Due anni e dieci mesi passati in carcere, con l'accusa di aver tentato di uccidere le sue figlie. Ma una genetista l'ha scagionata e ora Marina, 32enne napoletana, vorrebbe riabbracciare le sue bambine.
Le accuse e la condanna
A novembre del 2015, Vittoria, di appena tre mesi, viene ricoverata al pronto soccorso dell'ospedale di Napoli, con vomito e corpo irrigidito. Secondo alcuni medici potrebbero essere i sintomi di un'epilessia e sottopongono la piccola a una cura con sciroppo a base di barbiturici e un medicinale sedativo. Ma Vittoria, il 29 gennaio 2016 finisce in coma. La terapia allora viene sospesa, ma dopo un mese si riscontrano ancora tracce di sedativi. Da qui il sospetto che la piccola fosse stata avvelenata dalla madre, che viene segnalata al tribunale dei minori.
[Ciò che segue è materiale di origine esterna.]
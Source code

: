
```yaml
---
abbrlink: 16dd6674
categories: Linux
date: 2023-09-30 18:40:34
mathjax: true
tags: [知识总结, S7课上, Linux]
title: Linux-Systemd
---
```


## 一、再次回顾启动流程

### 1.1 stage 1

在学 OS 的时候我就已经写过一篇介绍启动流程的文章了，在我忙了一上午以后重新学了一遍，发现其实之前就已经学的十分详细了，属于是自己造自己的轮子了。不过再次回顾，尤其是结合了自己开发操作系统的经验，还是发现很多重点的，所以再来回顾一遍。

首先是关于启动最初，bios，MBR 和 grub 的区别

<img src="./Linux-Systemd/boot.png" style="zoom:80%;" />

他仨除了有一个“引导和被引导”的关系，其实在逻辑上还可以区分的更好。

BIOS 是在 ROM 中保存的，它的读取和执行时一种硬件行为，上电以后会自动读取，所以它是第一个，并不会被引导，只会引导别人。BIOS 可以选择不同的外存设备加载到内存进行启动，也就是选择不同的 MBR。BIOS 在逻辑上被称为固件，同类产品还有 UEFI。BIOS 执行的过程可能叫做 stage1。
Come racconta il Corriere della Sera, la piccola poi guarisce e torna a casa, ma a novembre del 2016 arriva in ospedale l'altra figlia di Marina, di 3 anni: nel corpo vengono trovate benzodiazepine. Così, il 16 gennaio del 2017, la donna finisce in carcere, poco dopo aver partorito la terza figlia. Secondo i periti, la 32enne soffrirebbe della sindrome di Polle, una malattia mentale che spinge una persona a procurare un danno fisico al figlio, così da farlo credere malato e attirare l'attenzione su di sé, come genitore che si prende cura del proprio bambino.
L'assoluzione
Marina ha passato in carcere quasi 3 anni. E in quei 34 mesi chiusa dietro le sbarre, la donna ha dovuto anche difendersi da un tentativo di linciaggio, che avevano portato al trasferimento dal carcere: "Ogni notte guardavo le sbarre della cella dov’ero rinchiusa: un dolore che nessuno potrà mai cancellare. Per difendermi avevo solo le mie parole", racconta la 32enne al Corriere della Sera. Secondo le relazioni dei medici dell'ospedale di Napoli, i malesseri delle bambini sarebbero stati causati da dosi eccessive di medicinali e, fin da subito, si era pensato che a somministrarli fosse stata la madre. Ma un genetista nominato dalla difesa ha scagionato la donna: le due bambine avrebbero una mutazione genetica, a causa della quale non riuscirebbero ad espellere correttamente e velocemente alcuni medicinali. Il loro accumulo può far pensare a un avvelenamento, ma nel corpo delle bambine sarebbero state trovate le tracce del principio attivo del medicinale usato in rianimazione. Quindi il farmaco non sarebbe stato dato alle piccole dalla madre.
Per questo, il tribunale di Roma e quello di Napoli hanno assolto Marina con formula piena.Ora, la donna è libera e spera di poter riabbracciare le sue figlie, che erano state affidate a una comunità protetta, dopo la sospensione della patria potestà.